Just think about your feet for example. Simple loading, moving and landing differently on one foot over the other causes a myriad of compensations throughout the entire kinetic chain. Simply turning one or both feet out like a duck, or having an ankle roll in for stability can create problems through the knee, hip, pelvis, spine, shoulders, neck and head. While you may not feel that anything is wrong, those kinetic changes can lead to muscle or joint pain in any of the areas. The problem is that the pain is often not signaled to your brain, until your body has been in these compensating patterns for a very long time. It's one of the beautiful and problematic things the body does.
This explains why you do your much loved activity for years on end, and then one day, you feel pain. It's so easy for your loved ones to say that "running is bad for your knees", or "CrossFit is dangerous". You were able to do those activities for a long period of time, but perhaps misread or ignored the subtle signs and symptoms for way too long, until one day your body said enough.
So is it really the activity that is dangerous, or the body going into the activity?
When you correct the muscle length-tension relationship, movement and joint positions, it is possible to return to the activity you love and move efficiently and without pain. But it will require some time to unlearn poor movement mechanics. If you're willing to do it, it is very possible to get back to the activities you love to do, without pain.
3. Misconception: Stretching is essential to movement and athletic performance
Stretching just for the sake of stretching can certainly help a person feel better in the moment, BUT, as stated above, it is always the body going into the movement that matters more.
If you are doing nothing to address your body POSITION, then stretching muscles on a misaligned frame can very often be a waste of time and worse, do more harm than good.
Instead, your postural position (think joint alignment) should be organized as close to it's intended design and function BEFORE going into movement. From a static position, your feet and ankles anchor your, with with knees, hips directly over them, and shoulders and head stacked in a balanced way in all three plains of movement.

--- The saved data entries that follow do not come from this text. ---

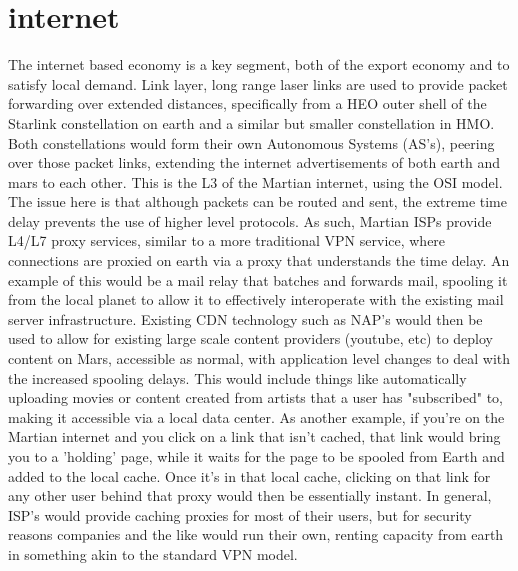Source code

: \documentclass[10pt]{article}
\begin{document}
\section{internet}
The internet based economy is a key segment, both of the export economy and to satisfy local demand. Link layer, long range laser links are used to provide packet forwarding over extended distances, specifically from a HEO outer shell of the Starlink constellation on earth and a similar but smaller constellation in HMO. Both constellations would form their own Autonomous Systems (AS's), peering over those packet links, extending the internet advertisements of both earth and mars to each other. This is the L3 of the Martian internet, using the OSI model. The issue here is that although packets can be routed and sent, the extreme time delay prevents the use of higher level protocols. As such, Martian ISPs provide L4/L7 proxy services, similar to a more traditional VPN service, where connections are proxied on earth via a proxy that understands the time delay. An example of this would be a mail relay that batches and forwards mail, spooling it from the local planet to allow it to effectively interoperate with the existing mail server infrastructure. Existing CDN technology such as NAP's would then be used to allow for existing large scale content providers (youtube, etc) to deploy content on Mars, accessible as normal, with application level changes to deal with the increased spooling delays. This would include things like automatically uploading movies or content created from artists that a user has "subscribed" to, making it accessible via a local data center. As another example, if you're on the Martian internet and you click on a link that isn't cached, that link would bring you to a 'holding' page, while it waits for the page to be spooled from Earth and added to the local cache. Once it's in that local cache, clicking on that link for any other user behind that proxy would then be essentially instant. In general, ISP's would provide caching proxies for most of their users, but for security reasons companies and the like would run their own, renting capacity from earth in something akin to the standard VPN model.
\end{document}
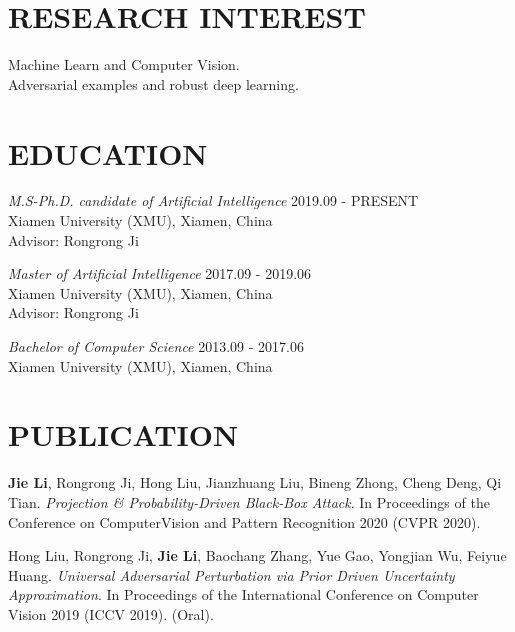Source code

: \documentclass[margin, 10pt]{res} %
\begin{document}
\begin{resume}


\section{RESEARCH INTEREST}
Machine Learn and Computer Vision. \\
Adversarial examples and robust deep learning.



\section{EDUCATION}

{\sl M.S-Ph.D. candidate of Artificial Intelligence} \hfill 2019.09 - PRESENT \\
Xiamen University (XMU), Xiamen, China \\
Advisor: Rongrong Ji

{\sl Master of Artificial Intelligence} \hfill 2017.09 - 2019.06 \\
Xiamen University (XMU), Xiamen, China \\
Advisor: Rongrong Ji

{\sl Bachelor of Computer Science} \hfill 2013.09 - 2017.06 \\
Xiamen University (XMU), Xiamen, China

\section{PUBLICATION}

\textbf{Jie Li}, Rongrong Ji, Hong Liu, Jianzhuang Liu, Bineng Zhong, Cheng Deng, Qi Tian. \textit{Projection \& Probability-Driven Black-Box Attack}.
In Proceedings of the Conference on ComputerVision and Pattern Recognition 2020 (CVPR 2020).

Hong Liu, Rongrong Ji, \textbf{Jie Li}, Baochang Zhang, Yue Gao, Yongjian Wu, Feiyue Huang. \textit{Universal Adversarial Perturbation via Prior Driven Uncertainty Approximation}.
In Proceedings of the International Conference on Computer Vision 2019 (ICCV 2019). (Oral).


\end{resume}
\end{document}
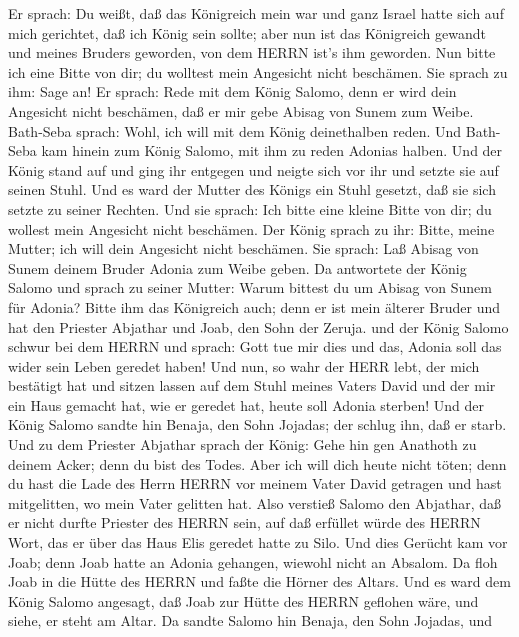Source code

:  Er sprach: Du weißt, daß das Königreich mein war und ganz
Israel hatte sich auf mich gerichtet, daß ich König sein sollte; aber
nun ist das Königreich gewandt und meines Bruders geworden, von dem
HERRN ist's ihm geworden.  Nun bitte ich eine Bitte von
dir; du wolltest mein Angesicht nicht beschämen. Sie sprach zu ihm: Sage
an!  Er sprach: Rede mit dem König Salomo, denn er wird
dein Angesicht nicht beschämen, daß er mir gebe Abisag von Sunem zum
Weibe.  Bath-Seba sprach: Wohl, ich will mit dem König
deinethalben reden.  Und Bath-Seba kam hinein zum König
Salomo, mit ihm zu reden Adonias halben. Und der König stand auf und
ging ihr entgegen und neigte sich vor ihr und setzte sie auf seinen
Stuhl. Und es ward der Mutter des Königs ein Stuhl gesetzt, daß sie sich
setzte zu seiner Rechten.  Und sie sprach: Ich bitte eine
kleine Bitte von dir; du wollest mein Angesicht nicht beschämen. Der
König sprach zu ihr: Bitte, meine Mutter; ich will dein Angesicht nicht
beschämen.  Sie sprach: Laß Abisag von Sunem deinem Bruder
Adonia zum Weibe geben.  Da antwortete der König Salomo und
sprach zu seiner Mutter: Warum bittest du um Abisag von Sunem für
Adonia? Bitte ihm das Königreich auch; denn er ist mein älterer Bruder
und hat den Priester Abjathar und Joab, den Sohn der Zeruja.
 und der König Salomo schwur bei dem HERRN und sprach: Gott
tue mir dies und das, Adonia soll das wider sein Leben geredet haben!
 Und nun, so wahr der HERR lebt, der mich bestätigt hat und
sitzen lassen auf dem Stuhl meines Vaters David und der mir ein Haus
gemacht hat, wie er geredet hat, heute soll Adonia sterben!
 Und der König Salomo sandte hin Benaja, den Sohn Jojadas;
der schlug ihn, daß er starb.  Und zu dem Priester Abjathar
sprach der König: Gehe hin gen Anathoth zu deinem Acker; denn du bist
des Todes. Aber ich will dich heute nicht töten; denn du hast die Lade
des Herrn HERRN vor meinem Vater David getragen und hast mitgelitten, wo
mein Vater gelitten hat.  Also verstieß Salomo den
Abjathar, daß er nicht durfte Priester des HERRN sein, auf daß erfüllet
würde des HERRN Wort, das er über das Haus Elis geredet hatte zu Silo.
 Und dies Gerücht kam vor Joab; denn Joab hatte an Adonia
gehangen, wiewohl nicht an Absalom. Da floh Joab in die Hütte des HERRN
und faßte die Hörner des Altars.  Und es ward dem König
Salomo angesagt, daß Joab zur Hütte des HERRN geflohen wäre, und siehe,
er steht am Altar. Da sandte Salomo hin Benaja, den Sohn Jojadas, und
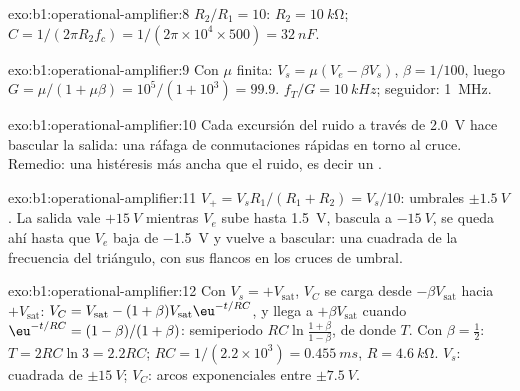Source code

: \begin{solution}{exo:b1:operational-amplifier:8}
$R_2/R_1 = 10$: $R_2 = \qty{10}{k\ohm}$; $C = 1/(2\pi R_2f_c) = 1/(2\pi
\times 10^4 \times 500) = \qty{32}{nF}$.
\end{solution}

\begin{solution}{exo:b1:operational-amplifier:9}
Con $\mu$ finita: $V_s = \mu(V_e - \beta V_s)$, $\beta = 1/100$, luego
$G = \mu/(1 + \mu\beta) = 10^5/(1 + 10^3) = 99.9$.  $f_T/G =
\qty{10}{kHz}$; seguidor: \qty{1}{MHz}.
\end{solution}

\begin{solution}{exo:b1:operational-amplifier:10}
Cada excursión del ruido a través de \qty{2.0}{V} hace bascular la salida:
una ráfaga de conmutaciones rápidas en torno al cruce. Remedio: una
histéresis más ancha que el ruido, es decir un .
\end{solution}

\begin{solution}{exo:b1:operational-amplifier:11}
$V_+ = V_sR_1/(R_1 + R_2) = V_s/10$: umbrales $\pm\qty{1.5}{V}$. La salida
vale $+\qty{15}{V}$ mientras $V_e$ sube hasta \qty{1.5}{V}, bascula a
$-\qty{15}{V}$, se queda ahí hasta que $V_e$ baja de \qty{-1.5}{V} y
vuelve a bascular: una  cuadrada de la frecuencia del triángulo, con
sus flancos en los cruces de umbral.
\end{solution}

\begin{solution}{exo:b1:operational-amplifier:12}
Con $V_s = +V_{\mathrm{sat}}$, $V_C$ se carga desde $-\beta V_{\mathrm{sat}}$
hacia $+V_{\mathrm{sat}}$: $V_C = V_{\mathrm{sat}} - (1 + \beta)V_{\mathrm{sat}}
\eu^{-t/RC}$, y llega a $+\beta V_{\mathrm{sat}}$ cuando $\eu^{-t/RC} =
(1 - \beta)/(1 + \beta)$: semiperiodo $RC\ln\frac{1 + \beta}{1 - \beta}$,
de donde $T$. Con $\beta = \tfrac12$: $T = 2RC\ln 3 = 2.2RC$; $RC = 1/(2.2 \times
10^3) = \qty{0.455}{ms}$, $R = \qty{4.6}{k\ohm}$. $V_s$:  cuadrada de
$\pm\qty{15}{V}$; $V_C$: arcos exponenciales entre $\pm\qty{7.5}{V}$.
\end{solution}

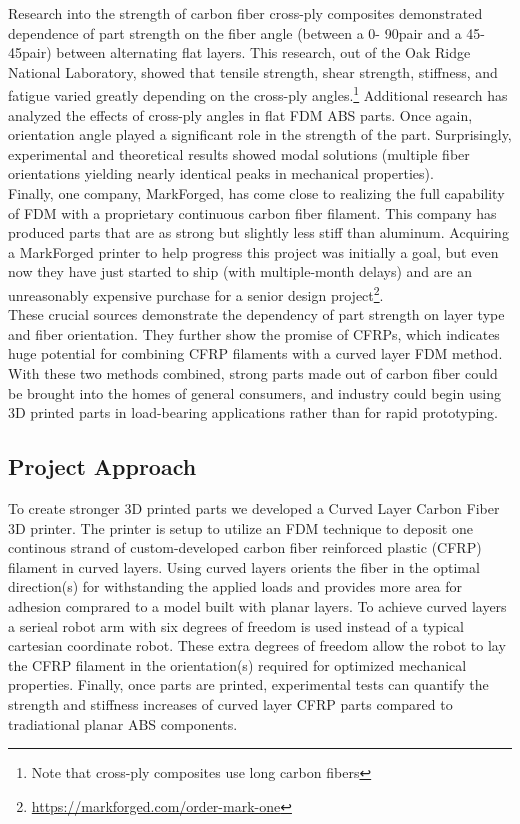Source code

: Research into the strength of carbon fiber cross-ply composites demonstrated dependence of part strength on the fiber angle (between a 0\degree - 90\degree pair and a 45\degree - 45\degree pair) between alternating flat layers. This research, out of the Oak Ridge National Laboratory, showed that tensile strength, shear strength, stiffness, and fatigue varied greatly depending on the cross-ply angles.\footnote{Note that cross-ply composites use long carbon fibers}\cite{ornl} Additional research has analyzed the effects of cross-ply angles \cite{cantilever} in flat FDM ABS parts. Once again, orientation angle played a significant role in the strength of the part. Surprisingly, experimental and theoretical results showed modal solutions (multiple fiber orientations yielding nearly identical peaks in mechanical properties).\\

Finally, one company, MarkForged\cite{markforged}, has come close to realizing the full capability of FDM with a proprietary continuous carbon fiber filament. This company has produced parts that are as strong but slightly less stiff than aluminum. Acquiring a MarkForged printer to help progress this project was initially a goal, but even now they have just started to ship (with multiple-month delays) and are an unreasonably expensive purchase for a senior design project\footnote{\url{https://markforged.com/order-mark-one}}.\\

These crucial sources demonstrate the dependency of part strength on layer type and fiber orientation. They further show the promise of CFRPs, which indicates huge potential for combining CFRP filaments with a curved layer FDM method. With these two methods combined, strong parts made out of carbon fiber could be brought into the homes of general consumers, and industry could begin using 3D printed parts in load-bearing applications rather than for rapid prototyping.\\

\subsection{Project Approach}

\indent

To create stronger 3D printed parts we developed a Curved Layer Carbon Fiber 3D printer. The printer is setup to utilize an FDM technique to deposit one continous strand of custom-developed carbon fiber reinforced plastic (CFRP) filament in curved layers. Using curved layers orients the fiber in the optimal direction(s) for withstanding the applied loads and provides more area for adhesion comprared to a model built with planar layers. To achieve curved layers a serieal robot arm with six degrees of freedom is used instead of a typical cartesian coordinate robot. These extra degrees of freedom allow the robot to lay the CFRP filament in the orientation(s) required for optimized mechanical properties. Finally, once parts are printed, experimental tests can quantify the strength and stiffness increases of curved layer CFRP parts compared to tradiational planar ABS components.\\

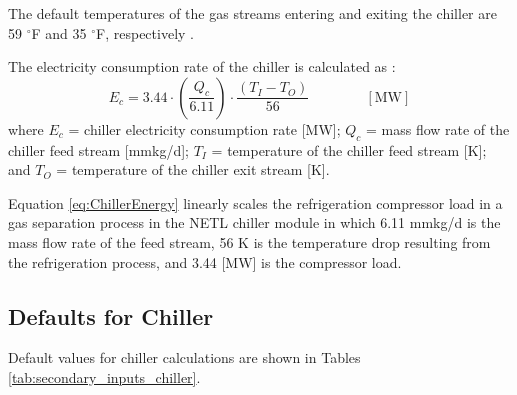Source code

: \documentclass[11pt]{report}
\newcommand{\eqnunit}[1]{\quad\quad \scriptstyle{\left[\text{#1}\right]}}
\begin{document}
The default temperatures of the gas streams entering and exiting the chiller are 59 $^{\circ}${F} and 35 $^{\circ}${F}, respectively \cite{NETLChillerModel}.



The electricity consumption rate of the chiller is calculated as \cite{NETLChillerModel}:
\begin{equation} \label{eq:ChillerEnergy}
E_{c}=3.44\cdot\left(\frac{Q_{c}}{6.11}\right)\cdot\frac{\left(T_{I}-T_{O}\right)}{56} \quad \quad \eqnunit{MW}
\end{equation}
where $E_{c}$ = chiller electricity consumption rate [MW]; $Q_{c}$ = mass flow rate of the chiller feed stream [mmkg/d]; $T_{I}$ = temperature of the chiller feed stream [{K}]; and $T_{O}$ = temperature of the chiller exit stream [{K}]. 

Equation \ref{eq:ChillerEnergy} linearly scales the refrigeration compressor load in a gas separation process in the NETL chiller module \cite{NETLChillerModel} in which 6.11 mmkg/d is the mass flow rate of the feed stream, 56 {K} is the temperature drop resulting from the refrigeration process, and 3.44 [MW] is the compressor load.


\subsection{Defaults for Chiller}

Default values for chiller calculations are shown in Tables \ref{tab:secondary_inputs_chiller}.

\end{document}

Muscles have a fixed length of fibers that rely on the ability to contract and relax. Combined with how joint position and connective tissues surrounding them act, stretching doesn't always give the body the desired result.
By having your posture and movement function assessed, a CES can quickly determine if a muscle group is stuck in an overly lengthened or shortened position, and then help you come up with SMR mobilizations to begin the healing process to the affected areas.
Then you can begin adding in specific and appropriate stretches and corrective exercises to help the body return to their proper function and position in a progressive sequence. Think static before active.
Balancing the dynamic tension of the body, is far more powerful and effective in improving performance than a series of stretching movements that attempt to “stretch” or lengthen a muscle that is already stuck at maximum length.